万国時事周覧

世界中で起こっている様々な出来事について、政治学および統治学を研究する学者の視点から、寸評を書いています。

英国民投票はEUとの合意案の是非を問うべきだった

2016年06月19日 15時00分34秒 | ヨーロッパ
英首相「不寛容排除」訴え=野党党首と議員殺害現場訪問―国民投票、残留派同情論も
 EUからの離脱を問う国民投票の投票日を23日に控え、イギリス国内では離脱派と残留派の間の対立が激化し、下院議員殺害事件も発生しました。投票結果に拘わらず、双方の間の感情的なしこりは長期的に残ると予測され、国民投票の実施は、国民の間の溝を深めています。

 悲劇的な展開とも言えますが、両派による対立の激化は、当国民投票が表面的にはEUからの離脱を問うていながら、その実、イギリスという国家の将来像を問うものであったからに他なりません。双方ともに譲れない問題であり、かつ、選択肢は”Yes”か”No”の何れしかないのです。およそ最終決定を意味し、かつ、二者択一化された状況では、両派の間で妥協点を見出すことも不可能となりますので、対立の先鋭化は必至であったとも言えます。それでは、こうした事態を避ける方法はあったのでしょうか。

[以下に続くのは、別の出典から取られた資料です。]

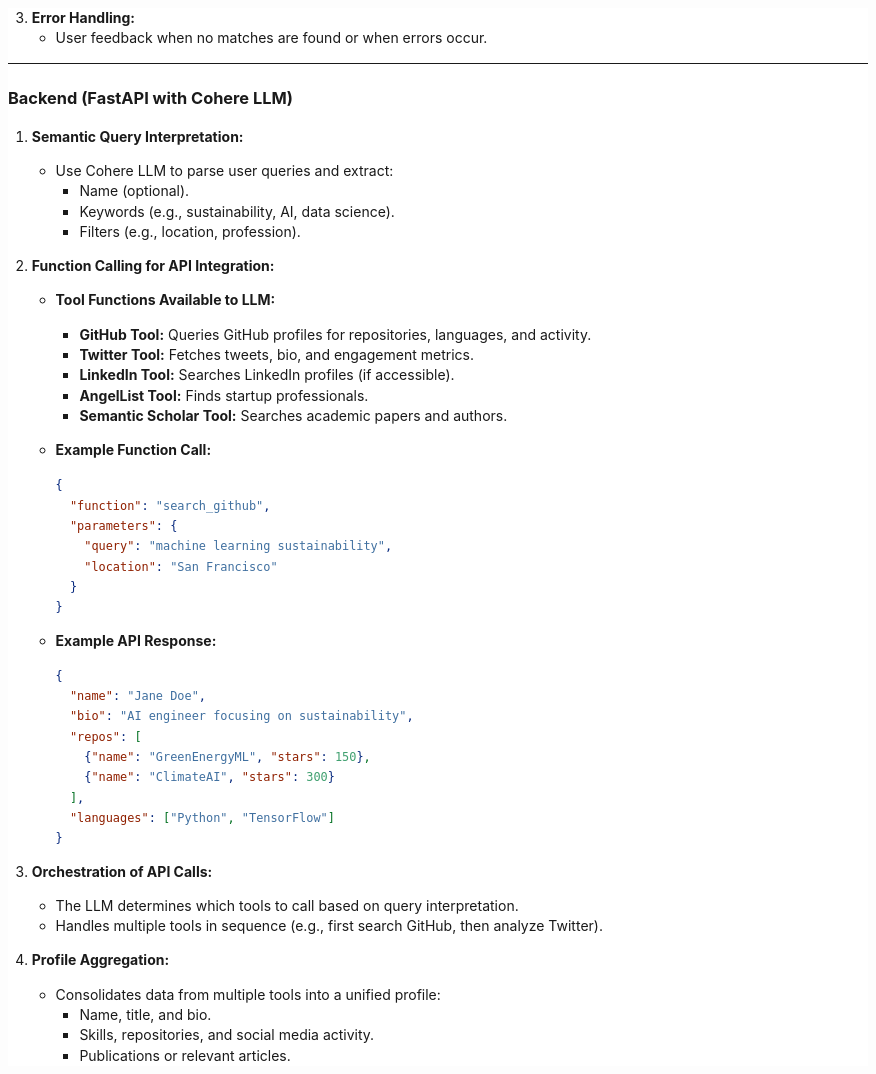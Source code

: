 3. **Error Handling:**
   - User feedback when no matches are found or when errors occur.

---

### **Backend (FastAPI with Cohere LLM)**
1. **Semantic Query Interpretation:**
   - Use Cohere LLM to parse user queries and extract:
     - Name (optional).
     - Keywords (e.g., sustainability, AI, data science).
     - Filters (e.g., location, profession).

2. **Function Calling for API Integration:**
   - **Tool Functions Available to LLM:**
     - **GitHub Tool:** Queries GitHub profiles for repositories, languages, and activity.
     - **Twitter Tool:** Fetches tweets, bio, and engagement metrics.
     - **LinkedIn Tool:** Searches LinkedIn profiles (if accessible).
     - **AngelList Tool:** Finds startup professionals.
     - **Semantic Scholar Tool:** Searches academic papers and authors.

   - **Example Function Call:**
     ```json
     {
       "function": "search_github",
       "parameters": {
         "query": "machine learning sustainability",
         "location": "San Francisco"
       }
     }
     ```

   - **Example API Response:**
     ```json
     {
       "name": "Jane Doe",
       "bio": "AI engineer focusing on sustainability",
       "repos": [
         {"name": "GreenEnergyML", "stars": 150},
         {"name": "ClimateAI", "stars": 300}
       ],
       "languages": ["Python", "TensorFlow"]
     }
     ```

3. **Orchestration of API Calls:**
   - The LLM determines which tools to call based on query interpretation.
   - Handles multiple tools in sequence (e.g., first search GitHub, then analyze Twitter).

4. **Profile Aggregation:**
   - Consolidates data from multiple tools into a unified profile:
     - Name, title, and bio.
     - Skills, repositories, and social media activity.
     - Publications or relevant articles.
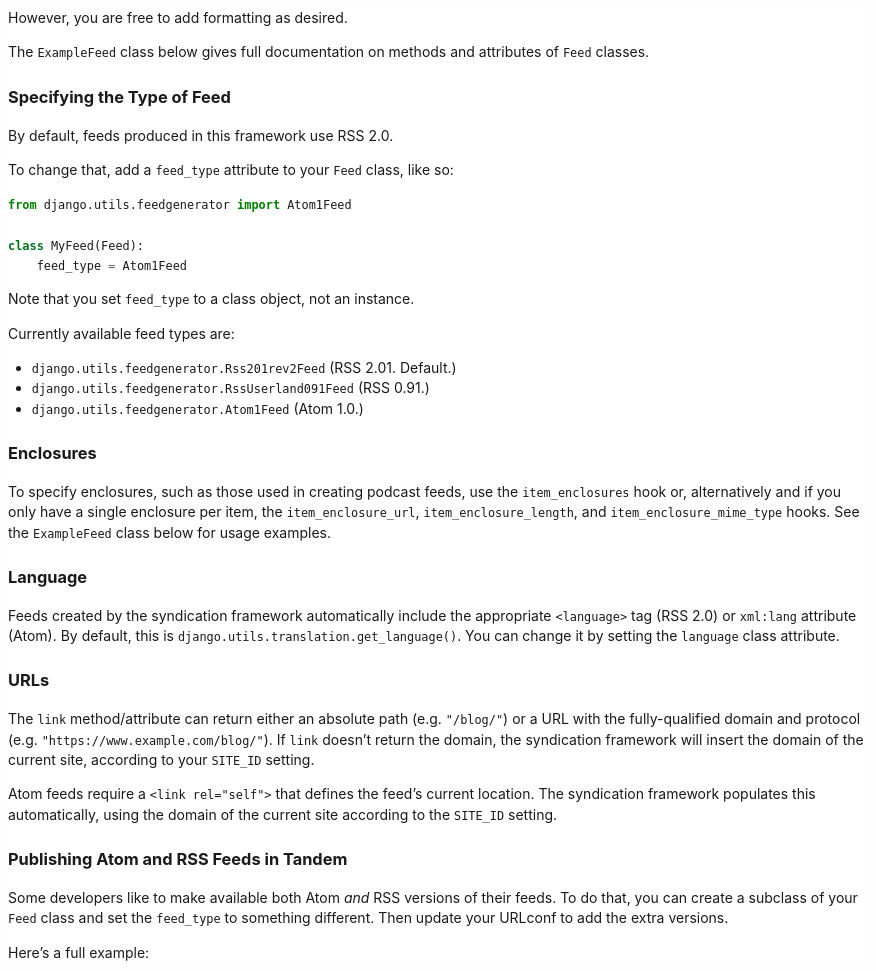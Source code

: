 However, you are free to add formatting as desired.

The `ExampleFeed` class below gives full documentation on methods and attributes of `Feed` classes.

### Specifying the Type of Feed

By default, feeds produced in this framework use RSS 2.0.

To change that, add a `feed_type` attribute to your `Feed` class, like so:

```python
from django.utils.feedgenerator import Atom1Feed

class MyFeed(Feed):
    feed_type = Atom1Feed
```

Note that you set `feed_type` to a class object, not an instance.

Currently available feed types are:

- `django.utils.feedgenerator.Rss201rev2Feed` (RSS 2.01. Default.)
- `django.utils.feedgenerator.RssUserland091Feed` (RSS 0.91.)
- `django.utils.feedgenerator.Atom1Feed` (Atom 1.0.)

### Enclosures

To specify enclosures, such as those used in creating podcast feeds, use the `item_enclosures` hook or, alternatively and if you only have a single enclosure per item, the `item_enclosure_url`, `item_enclosure_length`, and `item_enclosure_mime_type` hooks. See the `ExampleFeed` class below for usage examples.

### Language

Feeds created by the syndication framework automatically include the appropriate `<language>` tag (RSS 2.0) or `xml:lang` attribute (Atom). By default, this is `django.utils.translation.get_language()`. You can change it by setting the `language` class attribute.

### URLs

The `link` method/attribute can return either an absolute path (e.g. `"/blog/"`) or a URL with the fully-qualified domain and protocol (e.g. `"https://www.example.com/blog/"`). If `link` doesn’t return the domain, the syndication framework will insert the domain of the current site, according to your `SITE_ID` setting.

Atom feeds require a `<link rel="self">` that defines the feed’s current location. The syndication framework populates this automatically, using the domain of the current site according to the `SITE_ID` setting.

### Publishing Atom and RSS Feeds in Tandem

Some developers like to make available both Atom *and* RSS versions of their feeds. To do that, you can create a subclass of your `Feed` class and set the `feed_type` to something different. Then update your URLconf to add the extra versions.

Here’s a full example:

 仮に方法があったとしますと、その一つは、国民投票のテーマを、2月に成立したEUとの妥協案に対する受入の是非に設定することではなかったかと思うのです。このテーマであれば、EU離脱を問う前に、もう一度、EU側と再交渉を行うチャンスが確保できます。国民投票で国民多数が受け入れを拒否すれば、イギリス政府は、その拒絶の投票結果をバックに、EUに対してさらなる譲歩を要求することができるのです。EU離脱の国民投票は、再交渉においてEU側が対英譲歩を拒絶した後でも遅くはなかったはずです。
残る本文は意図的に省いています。